╭──

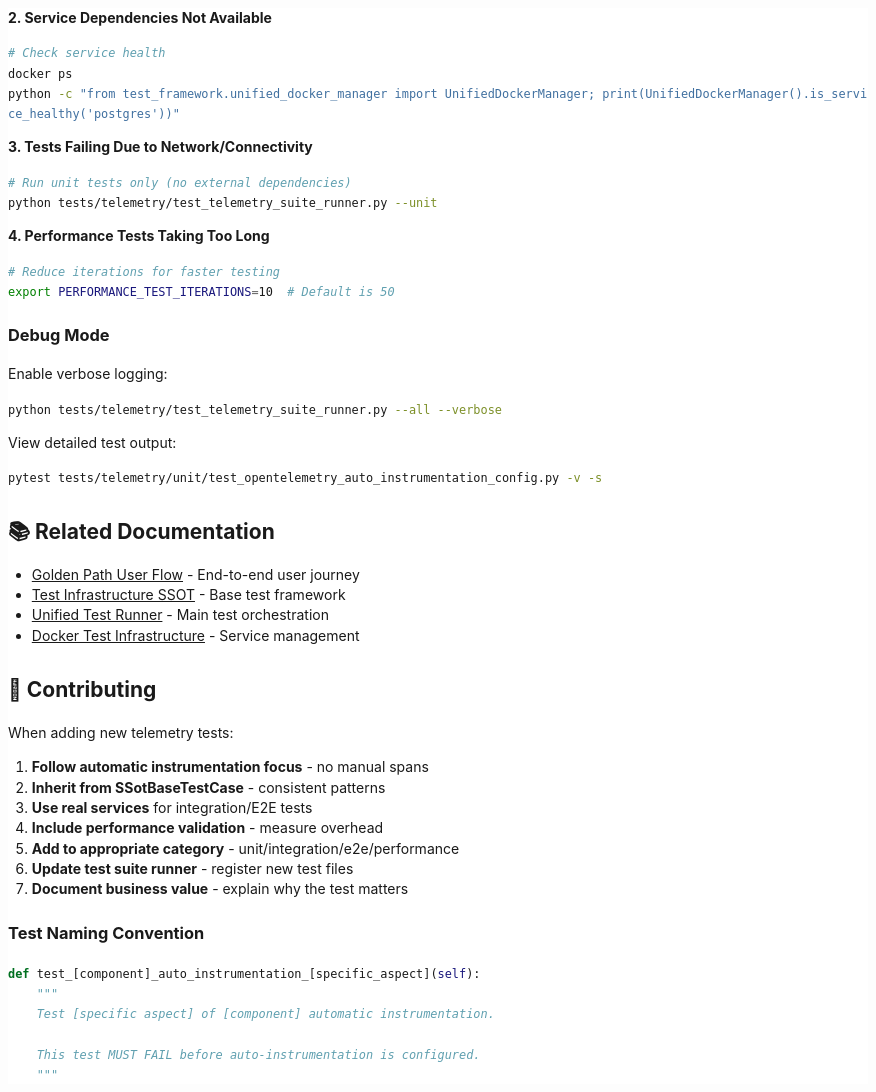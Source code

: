 **2. Service Dependencies Not Available**
```bash
# Check service health
docker ps
python -c "from test_framework.unified_docker_manager import UnifiedDockerManager; print(UnifiedDockerManager().is_service_healthy('postgres'))"
```

**3. Tests Failing Due to Network/Connectivity**
```bash
# Run unit tests only (no external dependencies)
python tests/telemetry/test_telemetry_suite_runner.py --unit
```

**4. Performance Tests Taking Too Long**
```bash
# Reduce iterations for faster testing
export PERFORMANCE_TEST_ITERATIONS=10  # Default is 50
```

### Debug Mode

Enable verbose logging:
```bash
python tests/telemetry/test_telemetry_suite_runner.py --all --verbose
```

View detailed test output:
```bash
pytest tests/telemetry/unit/test_opentelemetry_auto_instrumentation_config.py -v -s
```

## 📚 Related Documentation

- [Golden Path User Flow](../../docs/GOLDEN_PATH_USER_FLOW_COMPLETE.md) - End-to-end user journey
- [Test Infrastructure SSOT](../../test_framework/ssot/README.md) - Base test framework
- [Unified Test Runner](../unified_test_runner.py) - Main test orchestration
- [Docker Test Infrastructure](../../test_framework/unified_docker_manager.py) - Service management

## 🤝 Contributing

When adding new telemetry tests:

1. **Follow automatic instrumentation focus** - no manual spans
2. **Inherit from SSotBaseTestCase** - consistent patterns
3. **Use real services** for integration/E2E tests
4. **Include performance validation** - measure overhead
5. **Add to appropriate category** - unit/integration/e2e/performance
6. **Update test suite runner** - register new test files
7. **Document business value** - explain why the test matters

### Test Naming Convention

```python
def test_[component]_auto_instrumentation_[specific_aspect](self):
    """
    Test [specific aspect] of [component] automatic instrumentation.
    
    This test MUST FAIL before auto-instrumentation is configured.
    """
```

╰──

Collect each line of the entries that has the word "from", copying it in full.

> _Exercise result_
python -c "from test_framework.unified_docker_manager import UnifiedDockerManager; print(UnifiedDockerManager().is_service_healthy('postgres'))"
2. **Inherit from SSotBaseTestCase** - consistent patterns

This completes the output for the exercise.